» Task to complete: Examine each line of the data, and copy the ones containing "Build".

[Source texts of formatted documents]

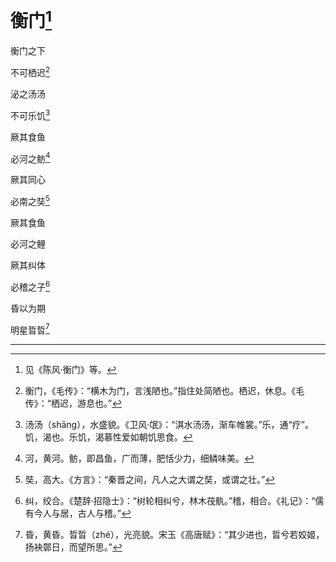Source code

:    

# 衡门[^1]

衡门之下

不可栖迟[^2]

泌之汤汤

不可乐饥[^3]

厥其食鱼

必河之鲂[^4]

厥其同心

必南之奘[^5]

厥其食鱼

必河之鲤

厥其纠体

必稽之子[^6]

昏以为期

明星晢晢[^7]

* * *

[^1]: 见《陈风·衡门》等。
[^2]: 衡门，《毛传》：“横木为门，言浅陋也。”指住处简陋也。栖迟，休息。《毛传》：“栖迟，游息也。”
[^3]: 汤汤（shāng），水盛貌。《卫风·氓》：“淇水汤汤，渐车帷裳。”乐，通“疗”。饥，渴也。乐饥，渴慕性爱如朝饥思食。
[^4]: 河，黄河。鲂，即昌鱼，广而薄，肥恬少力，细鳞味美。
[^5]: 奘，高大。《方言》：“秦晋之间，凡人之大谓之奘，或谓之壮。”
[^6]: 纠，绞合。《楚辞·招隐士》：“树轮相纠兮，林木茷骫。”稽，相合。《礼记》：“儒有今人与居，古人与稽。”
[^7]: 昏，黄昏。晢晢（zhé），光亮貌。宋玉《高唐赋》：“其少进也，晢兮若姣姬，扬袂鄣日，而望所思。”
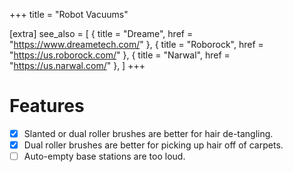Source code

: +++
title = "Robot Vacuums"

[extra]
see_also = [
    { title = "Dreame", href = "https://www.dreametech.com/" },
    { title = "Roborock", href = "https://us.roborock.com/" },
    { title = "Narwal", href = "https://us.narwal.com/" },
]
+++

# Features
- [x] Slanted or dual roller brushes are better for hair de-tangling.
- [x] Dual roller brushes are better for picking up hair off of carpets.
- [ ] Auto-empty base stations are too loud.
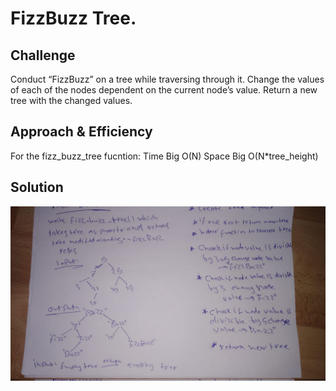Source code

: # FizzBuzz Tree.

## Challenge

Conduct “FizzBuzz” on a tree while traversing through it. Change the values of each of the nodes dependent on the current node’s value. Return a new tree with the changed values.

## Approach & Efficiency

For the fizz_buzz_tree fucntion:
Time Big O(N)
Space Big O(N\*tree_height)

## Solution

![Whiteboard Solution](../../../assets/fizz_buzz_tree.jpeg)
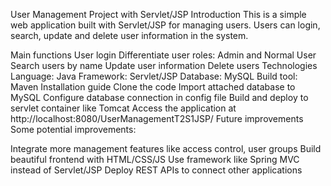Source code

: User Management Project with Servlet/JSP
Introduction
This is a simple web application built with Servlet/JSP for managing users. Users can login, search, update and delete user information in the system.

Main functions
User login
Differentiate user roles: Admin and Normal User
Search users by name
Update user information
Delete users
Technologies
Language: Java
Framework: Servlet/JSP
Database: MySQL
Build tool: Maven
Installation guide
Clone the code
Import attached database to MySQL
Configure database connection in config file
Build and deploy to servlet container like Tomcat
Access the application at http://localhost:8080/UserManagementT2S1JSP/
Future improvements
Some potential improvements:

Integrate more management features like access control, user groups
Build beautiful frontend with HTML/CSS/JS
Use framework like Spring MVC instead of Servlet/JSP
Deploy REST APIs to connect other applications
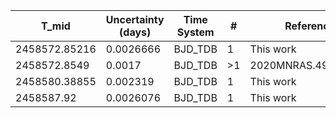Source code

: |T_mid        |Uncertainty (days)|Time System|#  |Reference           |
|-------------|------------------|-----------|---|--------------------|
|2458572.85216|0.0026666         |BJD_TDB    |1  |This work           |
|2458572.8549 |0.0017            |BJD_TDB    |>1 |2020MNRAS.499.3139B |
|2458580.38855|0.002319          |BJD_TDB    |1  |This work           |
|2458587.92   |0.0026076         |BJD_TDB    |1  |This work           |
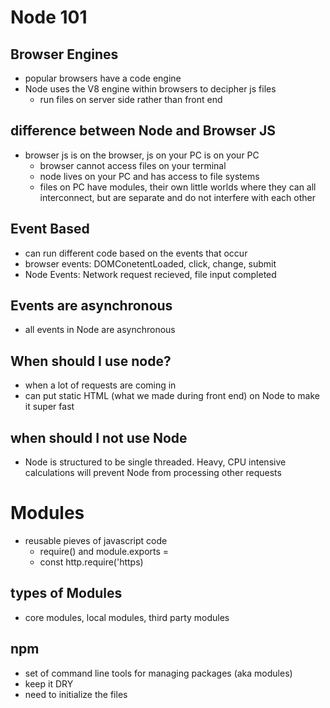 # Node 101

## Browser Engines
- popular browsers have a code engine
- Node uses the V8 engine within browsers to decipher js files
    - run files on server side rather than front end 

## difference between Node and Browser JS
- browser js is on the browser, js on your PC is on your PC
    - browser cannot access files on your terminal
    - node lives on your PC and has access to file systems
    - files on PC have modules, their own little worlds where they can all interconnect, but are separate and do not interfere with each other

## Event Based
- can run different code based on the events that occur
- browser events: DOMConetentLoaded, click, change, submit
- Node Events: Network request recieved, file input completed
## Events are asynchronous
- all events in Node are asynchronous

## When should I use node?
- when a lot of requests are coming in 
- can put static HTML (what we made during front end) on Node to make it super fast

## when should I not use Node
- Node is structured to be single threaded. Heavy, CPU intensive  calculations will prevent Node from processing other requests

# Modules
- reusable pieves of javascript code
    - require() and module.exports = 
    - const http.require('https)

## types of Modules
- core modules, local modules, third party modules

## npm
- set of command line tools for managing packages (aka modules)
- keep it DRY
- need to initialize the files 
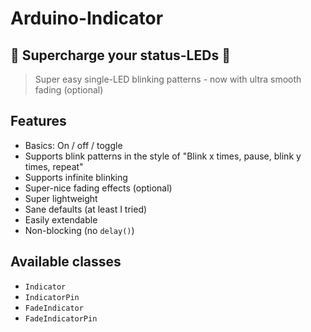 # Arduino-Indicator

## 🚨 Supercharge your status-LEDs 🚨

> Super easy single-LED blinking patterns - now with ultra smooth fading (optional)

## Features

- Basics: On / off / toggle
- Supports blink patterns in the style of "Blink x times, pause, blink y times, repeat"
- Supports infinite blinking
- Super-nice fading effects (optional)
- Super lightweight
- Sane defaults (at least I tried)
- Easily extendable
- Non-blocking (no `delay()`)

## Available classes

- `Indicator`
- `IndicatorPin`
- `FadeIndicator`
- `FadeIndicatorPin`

» Answer to this task:
Build tool: Maven
Build and deploy to servlet container like Tomcat
Build beautiful frontend with HTML/CSS/JS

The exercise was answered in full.